(THE PROBLEM) For this exercise, reproduce the entries below exactly, but only from the line containing "roadmap + deployment |" through the line containing "- Equivalent to: **5-6 weeks full-time work**", both included.

(EXERCISE INPUTS)
────────────────────────────────────────

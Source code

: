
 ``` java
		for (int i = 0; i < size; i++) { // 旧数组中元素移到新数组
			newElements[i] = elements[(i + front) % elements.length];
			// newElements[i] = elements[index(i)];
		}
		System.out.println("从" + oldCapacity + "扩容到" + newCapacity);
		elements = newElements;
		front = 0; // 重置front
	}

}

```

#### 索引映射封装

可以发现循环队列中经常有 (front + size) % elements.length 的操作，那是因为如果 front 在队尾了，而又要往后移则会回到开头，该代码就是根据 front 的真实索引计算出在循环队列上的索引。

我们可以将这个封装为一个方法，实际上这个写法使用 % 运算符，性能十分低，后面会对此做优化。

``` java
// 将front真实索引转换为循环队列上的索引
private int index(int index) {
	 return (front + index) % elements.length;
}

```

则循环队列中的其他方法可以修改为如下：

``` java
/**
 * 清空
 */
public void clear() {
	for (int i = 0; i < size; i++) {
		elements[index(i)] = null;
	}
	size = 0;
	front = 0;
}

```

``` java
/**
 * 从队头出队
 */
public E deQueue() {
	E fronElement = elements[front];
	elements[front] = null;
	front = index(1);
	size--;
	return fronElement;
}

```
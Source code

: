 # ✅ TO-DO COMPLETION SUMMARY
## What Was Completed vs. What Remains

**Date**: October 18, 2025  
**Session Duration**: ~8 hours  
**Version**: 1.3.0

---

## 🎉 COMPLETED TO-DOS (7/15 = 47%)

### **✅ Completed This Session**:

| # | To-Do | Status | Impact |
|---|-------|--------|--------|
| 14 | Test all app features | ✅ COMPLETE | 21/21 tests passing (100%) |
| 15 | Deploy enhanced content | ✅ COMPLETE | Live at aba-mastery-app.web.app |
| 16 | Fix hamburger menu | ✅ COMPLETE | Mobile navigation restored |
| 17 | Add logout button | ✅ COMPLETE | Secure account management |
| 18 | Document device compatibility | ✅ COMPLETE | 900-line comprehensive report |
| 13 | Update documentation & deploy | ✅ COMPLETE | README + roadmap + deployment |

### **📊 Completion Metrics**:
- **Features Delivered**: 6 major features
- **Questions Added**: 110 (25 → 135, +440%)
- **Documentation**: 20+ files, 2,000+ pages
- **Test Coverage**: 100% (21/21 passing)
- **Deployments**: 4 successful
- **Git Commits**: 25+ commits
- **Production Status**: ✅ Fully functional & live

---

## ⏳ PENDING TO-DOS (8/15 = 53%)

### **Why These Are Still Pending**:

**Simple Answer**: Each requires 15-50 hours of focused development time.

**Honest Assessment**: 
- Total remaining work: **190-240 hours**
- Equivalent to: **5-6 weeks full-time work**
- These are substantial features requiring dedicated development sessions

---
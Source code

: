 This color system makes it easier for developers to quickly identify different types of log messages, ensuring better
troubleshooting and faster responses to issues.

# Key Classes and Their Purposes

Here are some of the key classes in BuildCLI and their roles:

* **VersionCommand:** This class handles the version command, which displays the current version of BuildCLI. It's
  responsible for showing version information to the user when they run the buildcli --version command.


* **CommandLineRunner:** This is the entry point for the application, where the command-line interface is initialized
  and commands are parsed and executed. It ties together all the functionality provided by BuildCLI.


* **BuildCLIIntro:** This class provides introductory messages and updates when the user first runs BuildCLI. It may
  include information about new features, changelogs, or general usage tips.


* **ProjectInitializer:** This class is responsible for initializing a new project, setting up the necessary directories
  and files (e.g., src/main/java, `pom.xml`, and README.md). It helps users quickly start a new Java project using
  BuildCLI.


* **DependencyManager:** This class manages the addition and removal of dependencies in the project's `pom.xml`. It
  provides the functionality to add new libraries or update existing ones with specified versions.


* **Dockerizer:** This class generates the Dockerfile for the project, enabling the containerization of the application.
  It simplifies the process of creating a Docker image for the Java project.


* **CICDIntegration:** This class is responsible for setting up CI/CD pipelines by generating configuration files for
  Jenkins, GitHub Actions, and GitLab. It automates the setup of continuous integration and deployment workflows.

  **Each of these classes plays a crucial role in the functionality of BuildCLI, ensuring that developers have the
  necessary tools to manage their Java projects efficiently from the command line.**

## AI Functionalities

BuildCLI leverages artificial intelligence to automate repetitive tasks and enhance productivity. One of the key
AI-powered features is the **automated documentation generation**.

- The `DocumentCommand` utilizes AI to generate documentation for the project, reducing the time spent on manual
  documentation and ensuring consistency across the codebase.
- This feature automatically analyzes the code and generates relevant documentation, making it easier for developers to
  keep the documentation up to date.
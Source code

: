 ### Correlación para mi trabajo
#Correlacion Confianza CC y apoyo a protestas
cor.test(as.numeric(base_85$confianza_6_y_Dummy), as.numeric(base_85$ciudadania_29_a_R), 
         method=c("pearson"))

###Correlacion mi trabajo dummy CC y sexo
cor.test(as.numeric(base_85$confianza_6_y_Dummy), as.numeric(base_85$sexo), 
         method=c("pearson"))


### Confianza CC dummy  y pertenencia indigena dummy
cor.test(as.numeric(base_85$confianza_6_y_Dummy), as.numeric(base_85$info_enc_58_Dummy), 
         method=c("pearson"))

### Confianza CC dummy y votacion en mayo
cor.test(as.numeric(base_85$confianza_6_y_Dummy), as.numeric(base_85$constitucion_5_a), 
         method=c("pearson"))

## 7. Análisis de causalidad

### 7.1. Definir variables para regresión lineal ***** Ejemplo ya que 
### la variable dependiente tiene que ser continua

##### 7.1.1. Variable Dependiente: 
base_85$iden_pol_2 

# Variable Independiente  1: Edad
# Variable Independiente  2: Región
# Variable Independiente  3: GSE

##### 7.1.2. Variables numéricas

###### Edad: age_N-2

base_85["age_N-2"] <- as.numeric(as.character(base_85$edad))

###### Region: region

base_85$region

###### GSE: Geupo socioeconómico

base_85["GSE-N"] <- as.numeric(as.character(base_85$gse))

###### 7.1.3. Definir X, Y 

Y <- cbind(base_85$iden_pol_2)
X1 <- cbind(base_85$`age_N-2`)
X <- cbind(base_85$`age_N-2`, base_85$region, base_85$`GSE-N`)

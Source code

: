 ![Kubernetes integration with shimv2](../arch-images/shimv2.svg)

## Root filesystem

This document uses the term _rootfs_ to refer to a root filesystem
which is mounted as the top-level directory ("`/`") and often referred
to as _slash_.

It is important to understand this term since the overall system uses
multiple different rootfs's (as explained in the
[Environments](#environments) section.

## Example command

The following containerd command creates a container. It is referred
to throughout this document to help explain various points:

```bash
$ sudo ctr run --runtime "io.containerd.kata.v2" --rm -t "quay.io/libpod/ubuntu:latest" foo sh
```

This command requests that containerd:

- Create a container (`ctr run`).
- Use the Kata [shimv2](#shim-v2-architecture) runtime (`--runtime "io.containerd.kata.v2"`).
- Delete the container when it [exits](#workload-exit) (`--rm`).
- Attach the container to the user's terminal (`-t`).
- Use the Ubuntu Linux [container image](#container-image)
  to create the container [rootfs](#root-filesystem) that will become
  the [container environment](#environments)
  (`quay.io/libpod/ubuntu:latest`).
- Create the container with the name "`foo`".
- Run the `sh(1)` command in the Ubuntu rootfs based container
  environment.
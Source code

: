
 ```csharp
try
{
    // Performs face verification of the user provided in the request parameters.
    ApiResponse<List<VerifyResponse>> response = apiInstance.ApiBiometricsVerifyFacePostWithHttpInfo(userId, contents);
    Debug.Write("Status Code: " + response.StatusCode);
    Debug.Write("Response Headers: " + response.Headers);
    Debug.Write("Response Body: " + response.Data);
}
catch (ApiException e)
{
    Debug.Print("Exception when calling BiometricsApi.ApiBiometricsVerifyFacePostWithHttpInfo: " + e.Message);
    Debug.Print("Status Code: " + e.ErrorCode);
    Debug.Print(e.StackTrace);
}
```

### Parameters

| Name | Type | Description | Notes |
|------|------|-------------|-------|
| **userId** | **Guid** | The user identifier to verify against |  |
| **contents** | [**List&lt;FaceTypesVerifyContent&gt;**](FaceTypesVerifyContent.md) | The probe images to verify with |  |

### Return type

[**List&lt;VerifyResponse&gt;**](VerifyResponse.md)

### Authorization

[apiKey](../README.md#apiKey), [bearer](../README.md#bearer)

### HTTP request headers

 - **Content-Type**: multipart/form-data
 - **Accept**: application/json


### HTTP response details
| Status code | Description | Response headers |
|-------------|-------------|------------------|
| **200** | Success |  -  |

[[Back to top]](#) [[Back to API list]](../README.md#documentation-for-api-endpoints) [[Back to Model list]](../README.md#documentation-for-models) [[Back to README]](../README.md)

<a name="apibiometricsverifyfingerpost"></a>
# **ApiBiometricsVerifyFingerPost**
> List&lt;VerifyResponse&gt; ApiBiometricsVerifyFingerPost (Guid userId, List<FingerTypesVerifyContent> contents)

────────────────────────────────────────

(ANSWER FOR THE TASK)
| 13 | Update documentation & deploy | ✅ COMPLETE | README + roadmap + deployment |

### **📊 Completion Metrics**:
- **Features Delivered**: 6 major features
- **Questions Added**: 110 (25 → 135, +440%)
- **Documentation**: 20+ files, 2,000+ pages
- **Test Coverage**: 100% (21/21 passing)
- **Deployments**: 4 successful
- **Git Commits**: 25+ commits
- **Production Status**: ✅ Fully functional & live

---

## ⏳ PENDING TO-DOS (8/15 = 53%)

### **Why These Are Still Pending**:

**Simple Answer**: Each requires 15-50 hours of focused development time.

**Honest Assessment**: 
- Total remaining work: **190-240 hours**
- Equivalent to: **5-6 weeks full-time work**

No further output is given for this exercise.